Incidentally discovered huge retroperitoneal ganglioneuroma in a severely obese girl

Sartorio A. 1, 2, Boniello S. 2, Moro D. 1, Contessini-Avesani E. 3, Poggi L. 3, Carsana L. 4, Del Piano S. 5

1 Divisione di Auxologia, Istituto Auxologico Italiano, IRCCS, Verbania e Milano 2 Laboratorio Sperimentale Ricerche Auxo-endocrinologiche, Istituto Auxologico Italiano, IRCCS, Verbania e Milano 3 Department of Surgery, University of Milan Maggiore Hospital, IRCCS, Milan, Italy 4 Division of Pathology, Department of Medicine Surgery and Dental Sciences, University of Milan A.O. S.Paolo and Fondazione Ospedale Maggiore Policlinico, Mangiagalli, Regina Elena, Milan 5 Istituto Auxologico Italiano, IRCCS, Servizio di Radiologia, Milano


We report a case of a silent huge ganglioneuroma growing in retroperitoneum, incidentally discovered in a severely 16-year-old girl, hospitalized for a body-weight reduction program for severe obesity (weight: 86.7 kg; height: 162 cm; BMI: 33.0 kg/m2, >97th centile for age and sex). Abdominal ultrasonography demonstrated a inhomogeneous hypoechoic mass, 14x18 cm in diameter, with multiple hyperechoic calcifications, which compressed the right hepatic lobe and displaced the right kidney. Plain CT showed a huge, well-circumscribed retroperitoneal mass, occupying extensively the right side of the abdomen, which was slightly and heterogeneously enhanced on contrast-enhanced CT. Therefore, we performed a medial laparotomy with excision of the mass and a right adrenalectomy. The tumour weighed 1840 g and had a maximum diameter of 18.5 cm and consisted of a smooth-contoured, solid, ovoid mass, covered by a thin incomplete fibrous capsule. The mass was firm, grey to tan, translucent and homogeneous, with only patchy hemorrhagic areas. Histological examination was ganglioneuroma, mitotic index being lower than 1 mitosis per 50 high power field; neither neuroblasts nor areas of necrosis were found through a wide sampling.
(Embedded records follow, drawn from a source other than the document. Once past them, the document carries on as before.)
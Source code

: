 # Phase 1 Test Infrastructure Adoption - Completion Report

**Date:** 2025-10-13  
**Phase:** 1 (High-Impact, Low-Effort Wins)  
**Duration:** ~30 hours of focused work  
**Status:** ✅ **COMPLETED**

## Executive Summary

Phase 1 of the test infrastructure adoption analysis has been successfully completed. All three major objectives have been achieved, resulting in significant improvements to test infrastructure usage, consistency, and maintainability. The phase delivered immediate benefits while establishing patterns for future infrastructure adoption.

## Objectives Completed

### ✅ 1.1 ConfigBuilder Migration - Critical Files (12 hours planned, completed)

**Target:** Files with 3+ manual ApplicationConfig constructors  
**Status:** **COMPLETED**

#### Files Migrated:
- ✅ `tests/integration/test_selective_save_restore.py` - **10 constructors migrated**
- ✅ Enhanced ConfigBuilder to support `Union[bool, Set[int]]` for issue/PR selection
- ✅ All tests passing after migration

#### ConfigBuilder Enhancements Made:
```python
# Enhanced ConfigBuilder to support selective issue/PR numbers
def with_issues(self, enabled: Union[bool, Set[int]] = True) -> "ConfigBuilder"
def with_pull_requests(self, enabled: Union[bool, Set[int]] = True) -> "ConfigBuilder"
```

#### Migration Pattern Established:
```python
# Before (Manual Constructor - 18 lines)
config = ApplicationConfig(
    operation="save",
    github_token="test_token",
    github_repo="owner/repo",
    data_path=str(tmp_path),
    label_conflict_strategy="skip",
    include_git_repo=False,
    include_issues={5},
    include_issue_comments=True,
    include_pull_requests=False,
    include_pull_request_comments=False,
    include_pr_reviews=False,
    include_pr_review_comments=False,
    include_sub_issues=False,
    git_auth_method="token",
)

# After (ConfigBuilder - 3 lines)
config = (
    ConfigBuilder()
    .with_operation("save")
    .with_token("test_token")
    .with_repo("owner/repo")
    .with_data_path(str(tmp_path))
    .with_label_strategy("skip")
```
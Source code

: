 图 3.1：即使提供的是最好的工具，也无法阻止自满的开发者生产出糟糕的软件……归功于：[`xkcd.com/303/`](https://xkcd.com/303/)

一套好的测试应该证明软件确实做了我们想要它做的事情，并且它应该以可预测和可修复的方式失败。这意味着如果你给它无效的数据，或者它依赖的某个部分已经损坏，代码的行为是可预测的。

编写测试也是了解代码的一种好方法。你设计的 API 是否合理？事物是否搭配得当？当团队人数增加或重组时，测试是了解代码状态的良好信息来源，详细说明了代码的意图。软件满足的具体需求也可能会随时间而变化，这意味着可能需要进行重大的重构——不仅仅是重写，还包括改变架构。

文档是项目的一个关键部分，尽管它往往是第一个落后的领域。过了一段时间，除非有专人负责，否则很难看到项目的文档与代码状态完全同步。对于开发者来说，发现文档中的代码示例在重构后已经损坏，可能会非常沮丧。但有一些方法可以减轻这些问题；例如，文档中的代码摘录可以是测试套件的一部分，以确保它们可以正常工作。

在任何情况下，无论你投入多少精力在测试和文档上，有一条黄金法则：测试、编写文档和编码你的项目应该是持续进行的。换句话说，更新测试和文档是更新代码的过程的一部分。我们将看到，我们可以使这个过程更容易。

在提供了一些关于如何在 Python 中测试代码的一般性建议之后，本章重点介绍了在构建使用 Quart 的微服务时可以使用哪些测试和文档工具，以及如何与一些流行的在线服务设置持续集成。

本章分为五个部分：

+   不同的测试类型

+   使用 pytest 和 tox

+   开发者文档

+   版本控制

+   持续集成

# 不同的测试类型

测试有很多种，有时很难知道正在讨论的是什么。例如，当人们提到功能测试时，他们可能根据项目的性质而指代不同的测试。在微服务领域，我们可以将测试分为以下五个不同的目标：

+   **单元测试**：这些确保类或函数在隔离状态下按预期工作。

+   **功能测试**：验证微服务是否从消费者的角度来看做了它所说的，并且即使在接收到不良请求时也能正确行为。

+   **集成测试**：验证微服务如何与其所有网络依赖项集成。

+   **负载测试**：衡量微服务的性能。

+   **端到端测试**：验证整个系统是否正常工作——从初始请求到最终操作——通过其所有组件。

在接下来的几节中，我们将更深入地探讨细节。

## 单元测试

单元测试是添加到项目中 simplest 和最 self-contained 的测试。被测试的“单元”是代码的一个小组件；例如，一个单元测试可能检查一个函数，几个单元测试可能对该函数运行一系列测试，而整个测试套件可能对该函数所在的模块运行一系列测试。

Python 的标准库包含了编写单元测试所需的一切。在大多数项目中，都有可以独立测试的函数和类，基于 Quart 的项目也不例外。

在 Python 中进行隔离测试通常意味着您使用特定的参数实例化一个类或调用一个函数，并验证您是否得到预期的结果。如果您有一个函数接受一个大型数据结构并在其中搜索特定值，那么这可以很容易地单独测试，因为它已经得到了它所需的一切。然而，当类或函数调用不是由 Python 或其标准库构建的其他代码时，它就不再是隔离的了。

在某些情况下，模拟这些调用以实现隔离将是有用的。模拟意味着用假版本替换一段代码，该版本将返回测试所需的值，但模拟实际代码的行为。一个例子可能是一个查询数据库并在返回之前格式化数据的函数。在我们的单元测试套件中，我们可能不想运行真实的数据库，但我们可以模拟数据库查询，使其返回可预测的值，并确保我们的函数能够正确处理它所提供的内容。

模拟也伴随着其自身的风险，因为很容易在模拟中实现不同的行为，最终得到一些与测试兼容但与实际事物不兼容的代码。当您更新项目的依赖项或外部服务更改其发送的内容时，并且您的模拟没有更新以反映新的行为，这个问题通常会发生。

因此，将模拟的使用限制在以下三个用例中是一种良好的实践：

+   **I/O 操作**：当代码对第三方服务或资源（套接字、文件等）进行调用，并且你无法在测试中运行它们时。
In conclusion, the lack of clinical signs, symptoms and/or hormonal alterations and the presence of severe abdominal obesity contributed to mask the earlier diagnosis of this huge abdominal mass during regular physical examinations by the pediatricians. Despite the huge dimension of the mass and the concomitant right adrenalectomy, the post-operative clinical course was satisfactory and the 3-month follow-up showed normal adrenal function and routine laboratory investigations.